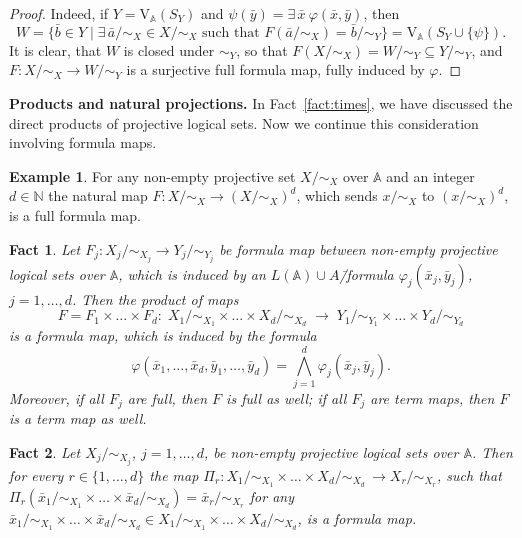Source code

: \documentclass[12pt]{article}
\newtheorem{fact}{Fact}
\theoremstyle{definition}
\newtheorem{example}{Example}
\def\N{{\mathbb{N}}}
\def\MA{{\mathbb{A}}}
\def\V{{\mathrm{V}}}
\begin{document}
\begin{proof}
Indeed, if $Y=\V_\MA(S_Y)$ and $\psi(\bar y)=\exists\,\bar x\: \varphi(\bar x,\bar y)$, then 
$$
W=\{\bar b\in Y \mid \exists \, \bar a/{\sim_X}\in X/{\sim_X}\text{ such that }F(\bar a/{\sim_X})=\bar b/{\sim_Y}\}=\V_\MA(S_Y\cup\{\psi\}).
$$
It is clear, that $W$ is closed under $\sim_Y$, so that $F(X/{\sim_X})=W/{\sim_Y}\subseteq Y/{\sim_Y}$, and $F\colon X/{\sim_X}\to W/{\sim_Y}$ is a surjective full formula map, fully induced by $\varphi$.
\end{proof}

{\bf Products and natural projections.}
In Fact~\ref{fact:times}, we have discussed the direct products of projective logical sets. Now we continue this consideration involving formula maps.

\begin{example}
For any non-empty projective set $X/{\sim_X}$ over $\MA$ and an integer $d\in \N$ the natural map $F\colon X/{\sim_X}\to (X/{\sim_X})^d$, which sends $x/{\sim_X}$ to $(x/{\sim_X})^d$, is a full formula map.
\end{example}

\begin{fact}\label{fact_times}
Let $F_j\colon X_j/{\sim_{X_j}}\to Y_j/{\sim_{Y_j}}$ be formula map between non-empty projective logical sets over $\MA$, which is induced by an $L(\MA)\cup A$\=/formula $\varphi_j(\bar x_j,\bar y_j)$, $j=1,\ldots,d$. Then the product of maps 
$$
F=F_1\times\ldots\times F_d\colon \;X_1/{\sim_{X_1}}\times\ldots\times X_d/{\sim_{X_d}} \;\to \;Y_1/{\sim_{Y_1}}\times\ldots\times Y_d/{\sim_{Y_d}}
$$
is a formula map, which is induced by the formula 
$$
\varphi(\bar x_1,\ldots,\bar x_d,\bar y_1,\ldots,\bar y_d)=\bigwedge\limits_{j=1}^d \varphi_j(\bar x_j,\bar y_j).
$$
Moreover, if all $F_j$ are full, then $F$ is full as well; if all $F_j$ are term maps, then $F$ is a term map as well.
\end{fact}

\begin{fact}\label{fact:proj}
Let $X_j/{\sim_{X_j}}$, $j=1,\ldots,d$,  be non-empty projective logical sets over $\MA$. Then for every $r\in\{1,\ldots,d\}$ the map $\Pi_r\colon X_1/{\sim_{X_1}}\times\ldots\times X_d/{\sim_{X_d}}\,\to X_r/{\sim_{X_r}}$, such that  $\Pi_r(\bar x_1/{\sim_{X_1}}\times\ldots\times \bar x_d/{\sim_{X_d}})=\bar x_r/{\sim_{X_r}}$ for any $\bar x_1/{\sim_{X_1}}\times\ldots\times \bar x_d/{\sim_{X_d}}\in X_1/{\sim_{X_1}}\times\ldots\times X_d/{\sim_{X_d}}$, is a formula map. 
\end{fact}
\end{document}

_TASK GOAL_:
Copy all the material word for word, minus its pictures.

_EXERCISE SOLUTION_:
Source code

: \documentclass[12pt]{article}
\newtheorem{fact}{Fact}
\theoremstyle{definition}
\newtheorem{example}{Example}
\def\N{{\mathbb{N}}}
\def\MA{{\mathbb{A}}}
\def\V{{\mathrm{V}}}
\begin{document}
\begin{proof}
Indeed, if $Y=\V_\MA(S_Y)$ and $\psi(\bar y)=\exists\,\bar x\: \varphi(\bar x,\bar y)$, then 
$$
W=\{\bar b\in Y \mid \exists \, \bar a/{\sim_X}\in X/{\sim_X}\text{ such that }F(\bar a/{\sim_X})=\bar b/{\sim_Y}\}=\V_\MA(S_Y\cup\{\psi\}).
$$
It is clear, that $W$ is closed under $\sim_Y$, so that $F(X/{\sim_X})=W/{\sim_Y}\subseteq Y/{\sim_Y}$, and $F\colon X/{\sim_X}\to W/{\sim_Y}$ is a surjective full formula map, fully induced by $\varphi$.
\end{proof}

{\bf Products and natural projections.}
In Fact~\ref{fact:times}, we have discussed the direct products of projective logical sets. Now we continue this consideration involving formula maps.

\begin{example}
For any non-empty projective set $X/{\sim_X}$ over $\MA$ and an integer $d\in \N$ the natural map $F\colon X/{\sim_X}\to (X/{\sim_X})^d$, which sends $x/{\sim_X}$ to $(x/{\sim_X})^d$, is a full formula map.
\end{example}

\begin{fact}\label{fact_times}
Let $F_j\colon X_j/{\sim_{X_j}}\to Y_j/{\sim_{Y_j}}$ be formula map between non-empty projective logical sets over $\MA$, which is induced by an $L(\MA)\cup A$\=/formula $\varphi_j(\bar x_j,\bar y_j)$, $j=1,\ldots,d$. Then the product of maps 
$$
F=F_1\times\ldots\times F_d\colon \;X_1/{\sim_{X_1}}\times\ldots\times X_d/{\sim_{X_d}} \;\to \;Y_1/{\sim_{Y_1}}\times\ldots\times Y_d/{\sim_{Y_d}}
$$
is a formula map, which is induced by the formula 
$$
\varphi(\bar x_1,\ldots,\bar x_d,\bar y_1,\ldots,\bar y_d)=\bigwedge\limits_{j=1}^d \varphi_j(\bar x_j,\bar y_j).
$$
Moreover, if all $F_j$ are full, then $F$ is full as well; if all $F_j$ are term maps, then $F$ is a term map as well.
\end{fact}

\begin{fact}\label{fact:proj}
Let $X_j/{\sim_{X_j}}$, $j=1,\ldots,d$,  be non-empty projective logical sets over $\MA$. Then for every $r\in\{1,\ldots,d\}$ the map $\Pi_r\colon X_1/{\sim_{X_1}}\times\ldots\times X_d/{\sim_{X_d}}\,\to X_r/{\sim_{X_r}}$, such that  $\Pi_r(\bar x_1/{\sim_{X_1}}\times\ldots\times \bar x_d/{\sim_{X_d}})=\bar x_r/{\sim_{X_r}}$ for any $\bar x_1/{\sim_{X_1}}\times\ldots\times \bar x_d/{\sim_{X_d}}\in X_1/{\sim_{X_1}}\times\ldots\times X_d/{\sim_{X_d}}$, is a formula map. 
\end{fact}
\end{document}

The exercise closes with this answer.